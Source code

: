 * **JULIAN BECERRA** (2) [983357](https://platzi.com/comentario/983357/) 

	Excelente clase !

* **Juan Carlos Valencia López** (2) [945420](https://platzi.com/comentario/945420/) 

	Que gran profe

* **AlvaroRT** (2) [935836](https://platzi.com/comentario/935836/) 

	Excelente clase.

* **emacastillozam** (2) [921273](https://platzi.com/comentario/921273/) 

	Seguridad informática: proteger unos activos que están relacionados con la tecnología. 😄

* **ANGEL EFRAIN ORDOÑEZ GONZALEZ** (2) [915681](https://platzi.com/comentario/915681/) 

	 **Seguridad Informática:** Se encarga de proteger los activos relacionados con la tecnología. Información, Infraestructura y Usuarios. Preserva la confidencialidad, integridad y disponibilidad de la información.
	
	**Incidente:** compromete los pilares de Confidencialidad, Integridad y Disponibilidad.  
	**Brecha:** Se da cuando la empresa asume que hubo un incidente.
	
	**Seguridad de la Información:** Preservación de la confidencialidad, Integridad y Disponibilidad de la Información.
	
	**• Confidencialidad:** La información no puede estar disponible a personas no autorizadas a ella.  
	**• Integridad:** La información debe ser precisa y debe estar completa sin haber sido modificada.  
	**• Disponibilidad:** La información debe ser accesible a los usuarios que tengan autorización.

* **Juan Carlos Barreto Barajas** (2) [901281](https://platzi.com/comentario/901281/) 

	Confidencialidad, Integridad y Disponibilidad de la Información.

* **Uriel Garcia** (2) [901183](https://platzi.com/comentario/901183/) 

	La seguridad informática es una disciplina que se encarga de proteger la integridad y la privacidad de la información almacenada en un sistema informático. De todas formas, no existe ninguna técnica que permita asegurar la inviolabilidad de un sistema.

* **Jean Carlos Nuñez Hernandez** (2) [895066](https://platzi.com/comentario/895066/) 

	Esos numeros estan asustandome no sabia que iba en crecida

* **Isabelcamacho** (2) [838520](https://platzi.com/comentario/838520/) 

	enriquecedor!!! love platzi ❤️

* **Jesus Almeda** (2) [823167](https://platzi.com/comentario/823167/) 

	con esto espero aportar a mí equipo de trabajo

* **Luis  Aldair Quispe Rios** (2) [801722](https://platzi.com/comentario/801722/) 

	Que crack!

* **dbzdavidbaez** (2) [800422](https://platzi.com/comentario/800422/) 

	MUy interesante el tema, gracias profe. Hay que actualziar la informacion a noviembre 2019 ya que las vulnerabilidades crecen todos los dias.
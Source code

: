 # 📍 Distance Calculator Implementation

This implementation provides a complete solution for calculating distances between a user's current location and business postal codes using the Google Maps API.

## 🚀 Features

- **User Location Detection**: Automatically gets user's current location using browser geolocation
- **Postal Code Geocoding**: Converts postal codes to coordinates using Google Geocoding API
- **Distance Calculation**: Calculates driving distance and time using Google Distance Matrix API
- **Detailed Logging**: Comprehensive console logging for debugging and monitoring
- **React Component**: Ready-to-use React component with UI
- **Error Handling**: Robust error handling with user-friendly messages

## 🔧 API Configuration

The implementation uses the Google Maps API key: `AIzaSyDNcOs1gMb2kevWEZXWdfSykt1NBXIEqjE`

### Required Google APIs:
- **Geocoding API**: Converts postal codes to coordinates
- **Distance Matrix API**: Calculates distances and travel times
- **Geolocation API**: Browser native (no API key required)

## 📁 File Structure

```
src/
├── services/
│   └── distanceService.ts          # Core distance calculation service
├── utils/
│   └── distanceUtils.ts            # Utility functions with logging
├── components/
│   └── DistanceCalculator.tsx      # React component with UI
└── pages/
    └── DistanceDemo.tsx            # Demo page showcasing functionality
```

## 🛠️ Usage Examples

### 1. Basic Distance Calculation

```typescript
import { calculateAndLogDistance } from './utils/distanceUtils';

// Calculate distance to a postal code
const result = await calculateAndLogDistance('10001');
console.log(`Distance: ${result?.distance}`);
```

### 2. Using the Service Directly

########################################

REQUIRED ACTION
For every line in the listing above that contains "Maps", copy that line.

REPLY
This implementation provides a complete solution for calculating distances between a user's current location and business postal codes using the Google Maps API.
The implementation uses the Google Maps API key: `AIzaSyDNcOs1gMb2kevWEZXWdfSykt1NBXIEqjE`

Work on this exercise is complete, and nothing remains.